Software As A Service (SaaS) 101
The rise of companies building on Software as a Service (SaaS) has been nothing but phenomenal. It is already felt in the recent 2018 SaaStr Annual Conference in San Francisco, where more than 10,000 key players in the global scene are bent on making life easier with innovative subscription-based software. According to Cisco’s Global Cloud Index forecast, 95% of data center traffic will come from the cloud, and SaaS will deliver half of it in this year alone.
Before digging more into tech jargons, what is Software As A Service (SaaS)?
We used to identify software as something we buy physically from a supplier and uploading it to our desktop or laptops. If we happen to have multiple computers, then we also buy more since an install can only be good for three units. This is a traditional type of software.
Nowadays, obtaining software can now be done online. Companies sell the software via subscription like Google Docs, Spotify, Netflix, Audible and even MS Office. Customers can access the software anywhere (using any types of devices: smartphones, laptops, tablets) and anytime by simply creating an account and logging in. They either pay for the services monthly or quarterly at a minimal cost.
Why should organizations and companies use Software As A Service (SaaS)?
Software as a Service is easy to use, flexible and allow multiple users to gain access to the data through the cloud. The cloud or remote server store and process, even allowing big bulk of information accessible.

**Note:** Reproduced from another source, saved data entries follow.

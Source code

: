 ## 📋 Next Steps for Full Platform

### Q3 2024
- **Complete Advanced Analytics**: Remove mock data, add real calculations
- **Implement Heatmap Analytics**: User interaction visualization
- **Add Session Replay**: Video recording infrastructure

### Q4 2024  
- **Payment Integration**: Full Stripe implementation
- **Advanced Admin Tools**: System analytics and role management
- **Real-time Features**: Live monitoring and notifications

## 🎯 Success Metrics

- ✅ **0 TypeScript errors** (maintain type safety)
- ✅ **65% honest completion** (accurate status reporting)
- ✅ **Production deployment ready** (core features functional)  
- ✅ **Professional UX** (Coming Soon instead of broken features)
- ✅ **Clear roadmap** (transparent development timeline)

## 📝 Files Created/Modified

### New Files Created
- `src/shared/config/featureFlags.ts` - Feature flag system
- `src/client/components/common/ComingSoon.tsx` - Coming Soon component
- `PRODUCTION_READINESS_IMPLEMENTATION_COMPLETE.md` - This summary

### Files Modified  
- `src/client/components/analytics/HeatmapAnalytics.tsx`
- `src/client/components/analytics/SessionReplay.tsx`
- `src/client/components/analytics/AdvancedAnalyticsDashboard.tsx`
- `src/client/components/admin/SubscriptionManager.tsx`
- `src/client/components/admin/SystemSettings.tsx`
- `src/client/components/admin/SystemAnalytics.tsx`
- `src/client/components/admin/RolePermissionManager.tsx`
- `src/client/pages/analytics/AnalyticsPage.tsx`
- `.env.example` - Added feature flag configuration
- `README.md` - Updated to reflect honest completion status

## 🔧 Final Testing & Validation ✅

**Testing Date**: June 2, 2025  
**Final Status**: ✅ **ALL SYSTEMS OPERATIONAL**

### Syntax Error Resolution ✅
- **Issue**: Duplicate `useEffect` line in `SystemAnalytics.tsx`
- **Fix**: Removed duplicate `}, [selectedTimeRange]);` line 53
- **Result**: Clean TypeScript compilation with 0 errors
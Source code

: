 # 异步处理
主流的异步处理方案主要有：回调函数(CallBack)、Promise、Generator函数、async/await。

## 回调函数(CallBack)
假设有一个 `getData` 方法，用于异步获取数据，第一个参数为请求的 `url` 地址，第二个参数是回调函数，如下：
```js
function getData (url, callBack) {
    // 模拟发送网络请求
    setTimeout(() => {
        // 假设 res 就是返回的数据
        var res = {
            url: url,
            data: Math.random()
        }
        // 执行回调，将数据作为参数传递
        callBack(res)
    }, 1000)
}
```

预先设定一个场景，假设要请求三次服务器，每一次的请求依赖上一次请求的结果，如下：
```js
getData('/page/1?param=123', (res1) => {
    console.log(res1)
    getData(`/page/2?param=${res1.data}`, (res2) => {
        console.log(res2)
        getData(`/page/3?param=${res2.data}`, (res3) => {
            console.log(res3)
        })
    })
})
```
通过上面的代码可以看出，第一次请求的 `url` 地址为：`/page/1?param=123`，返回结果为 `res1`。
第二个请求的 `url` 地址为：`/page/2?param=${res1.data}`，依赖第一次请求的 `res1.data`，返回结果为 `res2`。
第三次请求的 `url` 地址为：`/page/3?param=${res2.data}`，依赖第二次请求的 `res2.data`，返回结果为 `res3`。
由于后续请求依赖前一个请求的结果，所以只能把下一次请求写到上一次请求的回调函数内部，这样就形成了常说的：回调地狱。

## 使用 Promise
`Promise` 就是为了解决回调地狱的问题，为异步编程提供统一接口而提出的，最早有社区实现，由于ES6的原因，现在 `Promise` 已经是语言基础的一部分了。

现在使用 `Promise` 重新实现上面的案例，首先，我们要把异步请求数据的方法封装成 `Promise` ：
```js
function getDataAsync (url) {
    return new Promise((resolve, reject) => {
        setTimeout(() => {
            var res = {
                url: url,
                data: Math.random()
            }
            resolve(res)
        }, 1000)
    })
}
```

With the rise of SaaS companies, gone are the days when organizations used to store data in CDs and floppy discs. The level of speed, scale and volume that many field service companies demand also matches the service that SaaS companies provide.
From fitness workouts and medical tracking to technician scheduling and service inventory, software as a service has become an indispensable tool. Deloitte Global predicted this year that about 50% of adults in developed markets would obtain more than two digital subscriptions. The numbers will, no doubt, still rise, in the years to come.